# Task item:
When you reproduce these records, keep every word exactly and drop the images.

Given records: Begin

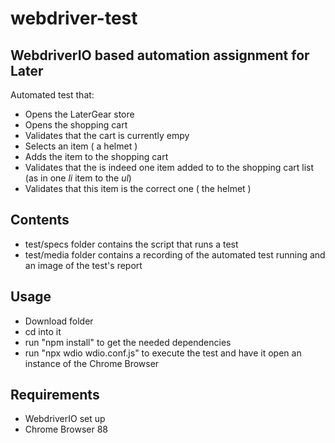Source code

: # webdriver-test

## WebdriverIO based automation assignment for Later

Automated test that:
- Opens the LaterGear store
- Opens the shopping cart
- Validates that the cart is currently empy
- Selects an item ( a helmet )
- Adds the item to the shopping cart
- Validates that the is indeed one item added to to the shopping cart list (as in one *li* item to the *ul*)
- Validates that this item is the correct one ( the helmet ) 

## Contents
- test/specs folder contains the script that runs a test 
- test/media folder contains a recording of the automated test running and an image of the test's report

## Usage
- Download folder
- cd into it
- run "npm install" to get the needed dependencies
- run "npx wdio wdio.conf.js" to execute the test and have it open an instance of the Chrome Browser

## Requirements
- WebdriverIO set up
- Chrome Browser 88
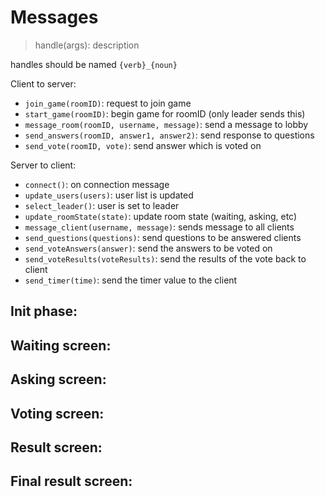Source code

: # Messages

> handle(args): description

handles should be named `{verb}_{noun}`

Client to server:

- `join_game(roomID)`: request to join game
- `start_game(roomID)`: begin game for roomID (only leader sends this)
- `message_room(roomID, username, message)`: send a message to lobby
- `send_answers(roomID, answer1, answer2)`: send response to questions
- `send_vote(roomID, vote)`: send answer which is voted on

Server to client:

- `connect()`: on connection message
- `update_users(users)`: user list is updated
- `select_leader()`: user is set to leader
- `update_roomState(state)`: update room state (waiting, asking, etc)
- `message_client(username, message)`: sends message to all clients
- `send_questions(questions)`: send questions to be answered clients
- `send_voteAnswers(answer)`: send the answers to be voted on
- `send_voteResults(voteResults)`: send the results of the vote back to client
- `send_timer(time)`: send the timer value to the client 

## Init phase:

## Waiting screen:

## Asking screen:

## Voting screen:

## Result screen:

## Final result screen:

Given records: End

# Problem solution:
Source code

: # webdriver-test

## WebdriverIO based automation assignment for Later

Automated test that:
- Opens the LaterGear store
- Opens the shopping cart
- Validates that the cart is currently empy
- Selects an item ( a helmet )
- Adds the item to the shopping cart
- Validates that the is indeed one item added to to the shopping cart list (as in one *li* item to the *ul*)
- Validates that this item is the correct one ( the helmet ) 

## Contents
- test/specs folder contains the script that runs a test 
- test/media folder contains a recording of the automated test running and an image of the test's report

## Usage
- Download folder
- cd into it
- run "npm install" to get the needed dependencies
- run "npx wdio wdio.conf.js" to execute the test and have it open an instance of the Chrome Browser

## Requirements
- WebdriverIO set up
- Chrome Browser 88
Source code

: # Messages

> handle(args): description

handles should be named `{verb}_{noun}`

Client to server:

- `join_game(roomID)`: request to join game
- `start_game(roomID)`: begin game for roomID (only leader sends this)
- `message_room(roomID, username, message)`: send a message to lobby
- `send_answers(roomID, answer1, answer2)`: send response to questions
- `send_vote(roomID, vote)`: send answer which is voted on

Server to client:

- `connect()`: on connection message
- `update_users(users)`: user list is updated
- `select_leader()`: user is set to leader
- `update_roomState(state)`: update room state (waiting, asking, etc)
- `message_client(username, message)`: sends message to all clients
- `send_questions(questions)`: send questions to be answered clients
- `send_voteAnswers(answer)`: send the answers to be voted on
- `send_voteResults(voteResults)`: send the results of the vote back to client
- `send_timer(time)`: send the timer value to the client 

## Init phase:

## Waiting screen:

## Asking screen:

## Voting screen:

## Result screen:

## Final result screen:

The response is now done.